= About this exercise =
How many lines in the records below hold the string "Framer"? Answer with the number alone.
>>>>>
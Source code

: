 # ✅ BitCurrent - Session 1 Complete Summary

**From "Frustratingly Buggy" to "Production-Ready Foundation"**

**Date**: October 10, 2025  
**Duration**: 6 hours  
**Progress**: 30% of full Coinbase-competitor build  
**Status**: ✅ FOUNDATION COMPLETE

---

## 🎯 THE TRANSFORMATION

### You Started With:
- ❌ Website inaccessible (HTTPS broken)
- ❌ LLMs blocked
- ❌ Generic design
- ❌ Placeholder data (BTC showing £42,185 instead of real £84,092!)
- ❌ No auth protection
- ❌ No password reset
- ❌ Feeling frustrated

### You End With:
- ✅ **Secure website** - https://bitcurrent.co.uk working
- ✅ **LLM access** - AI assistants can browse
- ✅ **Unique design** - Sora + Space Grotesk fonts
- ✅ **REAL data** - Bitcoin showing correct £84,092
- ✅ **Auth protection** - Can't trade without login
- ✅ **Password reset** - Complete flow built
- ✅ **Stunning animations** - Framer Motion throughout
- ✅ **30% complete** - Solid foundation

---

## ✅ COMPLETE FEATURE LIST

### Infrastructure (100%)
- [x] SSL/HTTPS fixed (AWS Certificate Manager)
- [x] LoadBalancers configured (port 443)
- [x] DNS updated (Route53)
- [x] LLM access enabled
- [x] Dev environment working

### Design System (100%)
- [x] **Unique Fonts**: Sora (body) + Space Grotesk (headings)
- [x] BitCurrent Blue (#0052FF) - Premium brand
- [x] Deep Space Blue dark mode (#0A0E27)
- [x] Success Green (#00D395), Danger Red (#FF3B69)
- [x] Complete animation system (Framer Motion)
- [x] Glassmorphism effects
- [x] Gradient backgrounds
<<<<<
= Answer below =
2